Living in a place where hospitality is stunted throws a serious blow to my security in those ideas. They become just that . . . ideas. Gospel grace starts looking hazy when I don’t have those hands-and-feet rhythms built into my life to remind me of it. When I don’t have to start the pasta without really knowing how many people there will be, but trusting that this will be enough and that anyway grace is enough.  When I make pasta here, carrying it to my room to free up the kitchen, I know how many there will be: there will be me.

All this isn’t fun, it isn’t comfortable, and I’m hard pressed to say even how it’s useful or sanctifying.
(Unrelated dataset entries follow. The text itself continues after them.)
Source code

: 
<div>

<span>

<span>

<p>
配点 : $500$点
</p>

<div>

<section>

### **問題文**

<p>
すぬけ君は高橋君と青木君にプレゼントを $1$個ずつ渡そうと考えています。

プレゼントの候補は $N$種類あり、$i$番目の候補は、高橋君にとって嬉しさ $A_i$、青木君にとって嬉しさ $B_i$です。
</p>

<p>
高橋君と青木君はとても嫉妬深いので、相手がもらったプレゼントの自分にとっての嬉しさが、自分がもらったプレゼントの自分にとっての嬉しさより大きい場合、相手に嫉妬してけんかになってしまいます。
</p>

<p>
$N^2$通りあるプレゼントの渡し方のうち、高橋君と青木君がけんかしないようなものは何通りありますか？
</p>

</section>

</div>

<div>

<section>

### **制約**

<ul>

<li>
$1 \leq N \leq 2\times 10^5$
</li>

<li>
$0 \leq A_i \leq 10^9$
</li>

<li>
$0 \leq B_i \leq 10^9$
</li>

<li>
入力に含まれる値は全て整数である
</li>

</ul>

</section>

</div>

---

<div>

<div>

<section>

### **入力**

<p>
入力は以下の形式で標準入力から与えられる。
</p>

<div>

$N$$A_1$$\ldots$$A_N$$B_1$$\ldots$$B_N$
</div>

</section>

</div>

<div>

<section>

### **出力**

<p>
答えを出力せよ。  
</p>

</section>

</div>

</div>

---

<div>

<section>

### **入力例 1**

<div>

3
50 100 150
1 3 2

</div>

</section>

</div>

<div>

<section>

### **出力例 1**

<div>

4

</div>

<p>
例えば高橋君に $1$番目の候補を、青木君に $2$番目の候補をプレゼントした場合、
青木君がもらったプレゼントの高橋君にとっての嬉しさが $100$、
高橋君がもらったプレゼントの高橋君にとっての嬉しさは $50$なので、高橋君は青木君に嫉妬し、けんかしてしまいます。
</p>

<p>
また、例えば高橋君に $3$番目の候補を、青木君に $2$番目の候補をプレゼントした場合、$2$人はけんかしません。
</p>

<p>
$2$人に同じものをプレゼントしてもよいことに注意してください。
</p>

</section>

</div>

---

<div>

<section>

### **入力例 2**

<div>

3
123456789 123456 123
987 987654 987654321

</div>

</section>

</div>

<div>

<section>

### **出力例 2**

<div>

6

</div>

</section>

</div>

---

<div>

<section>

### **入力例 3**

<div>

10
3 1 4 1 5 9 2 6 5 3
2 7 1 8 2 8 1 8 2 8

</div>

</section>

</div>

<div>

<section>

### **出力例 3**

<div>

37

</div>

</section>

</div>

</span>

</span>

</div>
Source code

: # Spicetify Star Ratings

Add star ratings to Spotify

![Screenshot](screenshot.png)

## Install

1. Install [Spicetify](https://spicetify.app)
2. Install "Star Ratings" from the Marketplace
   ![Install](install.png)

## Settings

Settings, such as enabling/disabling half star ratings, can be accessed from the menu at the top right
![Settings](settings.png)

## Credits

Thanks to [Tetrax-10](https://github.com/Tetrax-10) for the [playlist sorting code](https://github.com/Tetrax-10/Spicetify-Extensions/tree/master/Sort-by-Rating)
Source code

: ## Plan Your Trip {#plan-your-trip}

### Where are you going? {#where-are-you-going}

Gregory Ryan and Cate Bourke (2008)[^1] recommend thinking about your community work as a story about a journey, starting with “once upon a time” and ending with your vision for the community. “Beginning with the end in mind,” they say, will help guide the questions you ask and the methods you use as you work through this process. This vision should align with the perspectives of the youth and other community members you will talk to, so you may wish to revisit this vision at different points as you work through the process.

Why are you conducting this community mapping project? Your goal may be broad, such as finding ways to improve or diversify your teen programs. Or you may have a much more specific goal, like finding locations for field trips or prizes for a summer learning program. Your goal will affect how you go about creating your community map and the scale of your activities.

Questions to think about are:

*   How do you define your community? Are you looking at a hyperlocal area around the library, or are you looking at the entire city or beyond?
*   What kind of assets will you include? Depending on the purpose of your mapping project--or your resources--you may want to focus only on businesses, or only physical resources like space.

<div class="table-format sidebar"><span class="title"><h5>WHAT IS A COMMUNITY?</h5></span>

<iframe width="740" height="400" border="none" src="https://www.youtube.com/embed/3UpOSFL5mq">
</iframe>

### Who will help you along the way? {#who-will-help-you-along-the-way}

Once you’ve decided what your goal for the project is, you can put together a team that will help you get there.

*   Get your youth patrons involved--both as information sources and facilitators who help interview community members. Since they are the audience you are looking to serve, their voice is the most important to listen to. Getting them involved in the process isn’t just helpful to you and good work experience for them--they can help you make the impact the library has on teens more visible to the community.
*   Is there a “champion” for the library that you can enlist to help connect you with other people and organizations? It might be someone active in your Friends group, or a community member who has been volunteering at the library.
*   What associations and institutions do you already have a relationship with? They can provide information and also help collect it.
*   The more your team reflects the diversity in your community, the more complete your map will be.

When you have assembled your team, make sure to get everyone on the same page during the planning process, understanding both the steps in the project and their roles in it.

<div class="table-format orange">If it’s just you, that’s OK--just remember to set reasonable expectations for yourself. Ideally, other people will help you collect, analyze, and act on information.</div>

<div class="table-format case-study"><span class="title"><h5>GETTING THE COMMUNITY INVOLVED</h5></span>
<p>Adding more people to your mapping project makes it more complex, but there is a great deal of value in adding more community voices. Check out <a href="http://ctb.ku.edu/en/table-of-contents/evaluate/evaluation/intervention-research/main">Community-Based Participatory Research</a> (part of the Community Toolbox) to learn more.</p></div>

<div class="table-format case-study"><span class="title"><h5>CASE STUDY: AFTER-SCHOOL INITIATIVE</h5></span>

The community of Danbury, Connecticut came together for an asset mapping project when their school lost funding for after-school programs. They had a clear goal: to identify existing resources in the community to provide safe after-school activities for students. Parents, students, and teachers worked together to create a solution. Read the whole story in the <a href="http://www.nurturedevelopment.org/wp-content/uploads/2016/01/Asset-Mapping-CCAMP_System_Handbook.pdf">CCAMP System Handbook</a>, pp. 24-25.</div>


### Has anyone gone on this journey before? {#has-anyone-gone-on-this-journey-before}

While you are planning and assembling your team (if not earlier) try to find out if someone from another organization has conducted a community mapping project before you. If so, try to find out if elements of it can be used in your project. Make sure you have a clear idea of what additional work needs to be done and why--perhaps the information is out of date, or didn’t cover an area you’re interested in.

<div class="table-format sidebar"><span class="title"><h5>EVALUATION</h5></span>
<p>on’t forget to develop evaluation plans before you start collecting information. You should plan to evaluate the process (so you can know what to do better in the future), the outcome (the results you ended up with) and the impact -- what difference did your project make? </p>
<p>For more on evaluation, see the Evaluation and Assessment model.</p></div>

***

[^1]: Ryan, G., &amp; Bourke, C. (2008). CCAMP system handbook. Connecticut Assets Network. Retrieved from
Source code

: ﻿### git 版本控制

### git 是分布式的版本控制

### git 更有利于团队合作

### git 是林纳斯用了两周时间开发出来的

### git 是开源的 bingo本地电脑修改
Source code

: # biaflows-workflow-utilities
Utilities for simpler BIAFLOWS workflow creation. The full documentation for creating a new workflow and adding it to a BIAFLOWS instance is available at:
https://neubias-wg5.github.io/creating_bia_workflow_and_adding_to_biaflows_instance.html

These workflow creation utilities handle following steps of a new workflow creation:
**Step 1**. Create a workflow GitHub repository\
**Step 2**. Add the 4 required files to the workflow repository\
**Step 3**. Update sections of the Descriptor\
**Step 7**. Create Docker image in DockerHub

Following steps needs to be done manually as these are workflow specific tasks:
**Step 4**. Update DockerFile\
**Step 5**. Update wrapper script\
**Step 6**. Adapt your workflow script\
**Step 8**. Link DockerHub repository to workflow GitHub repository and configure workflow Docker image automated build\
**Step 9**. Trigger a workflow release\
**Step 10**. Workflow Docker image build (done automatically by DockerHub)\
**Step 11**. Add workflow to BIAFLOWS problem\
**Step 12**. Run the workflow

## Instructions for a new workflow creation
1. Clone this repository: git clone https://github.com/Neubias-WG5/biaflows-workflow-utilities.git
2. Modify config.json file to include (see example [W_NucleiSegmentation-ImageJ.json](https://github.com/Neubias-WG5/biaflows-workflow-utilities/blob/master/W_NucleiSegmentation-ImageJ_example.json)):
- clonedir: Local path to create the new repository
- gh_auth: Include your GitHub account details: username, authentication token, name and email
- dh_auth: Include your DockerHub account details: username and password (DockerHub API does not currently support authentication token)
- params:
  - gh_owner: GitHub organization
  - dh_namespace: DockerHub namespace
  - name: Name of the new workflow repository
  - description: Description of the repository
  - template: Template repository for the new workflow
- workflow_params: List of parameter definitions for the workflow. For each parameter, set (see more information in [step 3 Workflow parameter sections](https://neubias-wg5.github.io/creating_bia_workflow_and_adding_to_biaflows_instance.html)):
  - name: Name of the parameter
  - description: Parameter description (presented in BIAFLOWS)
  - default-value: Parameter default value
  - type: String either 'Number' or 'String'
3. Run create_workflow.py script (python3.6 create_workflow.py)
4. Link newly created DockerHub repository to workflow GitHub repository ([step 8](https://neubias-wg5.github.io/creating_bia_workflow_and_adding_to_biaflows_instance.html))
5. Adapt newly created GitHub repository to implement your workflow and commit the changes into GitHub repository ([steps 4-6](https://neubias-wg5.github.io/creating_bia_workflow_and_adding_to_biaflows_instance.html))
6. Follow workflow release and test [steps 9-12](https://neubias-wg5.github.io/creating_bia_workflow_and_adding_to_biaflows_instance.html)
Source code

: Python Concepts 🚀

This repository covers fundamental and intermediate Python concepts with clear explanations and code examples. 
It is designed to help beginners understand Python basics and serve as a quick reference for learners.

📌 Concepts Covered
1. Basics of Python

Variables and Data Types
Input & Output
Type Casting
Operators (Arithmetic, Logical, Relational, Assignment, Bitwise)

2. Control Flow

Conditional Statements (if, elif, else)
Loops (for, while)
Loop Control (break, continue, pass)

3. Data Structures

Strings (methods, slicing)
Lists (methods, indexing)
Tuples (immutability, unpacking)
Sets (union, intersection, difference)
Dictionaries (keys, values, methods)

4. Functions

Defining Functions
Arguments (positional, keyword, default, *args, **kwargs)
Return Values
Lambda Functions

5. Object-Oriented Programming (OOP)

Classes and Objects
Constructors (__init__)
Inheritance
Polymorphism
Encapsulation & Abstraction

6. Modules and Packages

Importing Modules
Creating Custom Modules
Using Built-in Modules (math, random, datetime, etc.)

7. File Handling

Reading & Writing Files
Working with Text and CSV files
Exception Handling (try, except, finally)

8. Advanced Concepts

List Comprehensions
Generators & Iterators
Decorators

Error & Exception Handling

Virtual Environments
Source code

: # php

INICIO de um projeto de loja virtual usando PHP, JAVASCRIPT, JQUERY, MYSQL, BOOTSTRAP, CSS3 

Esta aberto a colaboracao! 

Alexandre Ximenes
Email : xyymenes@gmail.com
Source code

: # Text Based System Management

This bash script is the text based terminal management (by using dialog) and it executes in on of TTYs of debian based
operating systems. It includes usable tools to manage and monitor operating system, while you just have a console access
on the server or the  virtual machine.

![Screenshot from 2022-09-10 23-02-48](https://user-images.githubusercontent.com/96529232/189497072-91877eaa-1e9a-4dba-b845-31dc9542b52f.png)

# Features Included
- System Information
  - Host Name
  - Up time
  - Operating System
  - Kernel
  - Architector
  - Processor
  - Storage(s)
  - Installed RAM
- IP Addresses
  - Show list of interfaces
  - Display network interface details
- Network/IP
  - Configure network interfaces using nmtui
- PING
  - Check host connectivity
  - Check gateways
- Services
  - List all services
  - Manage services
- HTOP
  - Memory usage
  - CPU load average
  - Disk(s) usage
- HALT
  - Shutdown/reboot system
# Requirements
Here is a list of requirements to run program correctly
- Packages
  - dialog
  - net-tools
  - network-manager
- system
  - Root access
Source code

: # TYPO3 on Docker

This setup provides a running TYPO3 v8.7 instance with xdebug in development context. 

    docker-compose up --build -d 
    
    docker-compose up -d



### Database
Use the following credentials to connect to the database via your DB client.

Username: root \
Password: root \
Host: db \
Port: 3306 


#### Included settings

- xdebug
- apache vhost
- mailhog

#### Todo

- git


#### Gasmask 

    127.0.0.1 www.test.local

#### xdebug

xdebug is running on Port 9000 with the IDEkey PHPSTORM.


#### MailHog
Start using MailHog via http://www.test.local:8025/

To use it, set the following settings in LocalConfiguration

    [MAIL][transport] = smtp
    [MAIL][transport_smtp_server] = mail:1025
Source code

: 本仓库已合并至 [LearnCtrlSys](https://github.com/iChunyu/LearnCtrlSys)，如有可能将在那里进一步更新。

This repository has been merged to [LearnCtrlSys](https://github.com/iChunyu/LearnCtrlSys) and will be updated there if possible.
I don’t feel sanctified, I feel stifled. There’s a lot of restless something inside me these days, that wants to get out but doesn’t know how, and I’m afraid that if it’s stuck there for too long it might get stale. And I don’t know if my faith can afford that.

What does hospitality look like when my home isn’t really home?

The day after I started jotting notes toward this post, my friend Daniel told me, unprompted and via text message, that “you know, sharing food with people is a way to show compassion.” And when I read it I wanted to smile a little, but also a little to throw the phone across the room and not respond because I KNOW BROTHER YOU’RE TELLING ME?

But, compassion. Maybe that’s what matters, under all the parts I love about the welcoming and the food and the washing of dishes together. It’s compassion that looks at another human being and says “Hey. I feel your humanity.” Compassion can’t be put on hold for a year because wait sorry I’m busy reading for my thesis and this kitchen isn’t mine. Maybe that’s part of why things like How To Talk To Dirty People have come to the surface this year more than lots of times. There’s room for them to bob to the top, in the space that used to be taken up with the living room laughter and who brings what for breakfast.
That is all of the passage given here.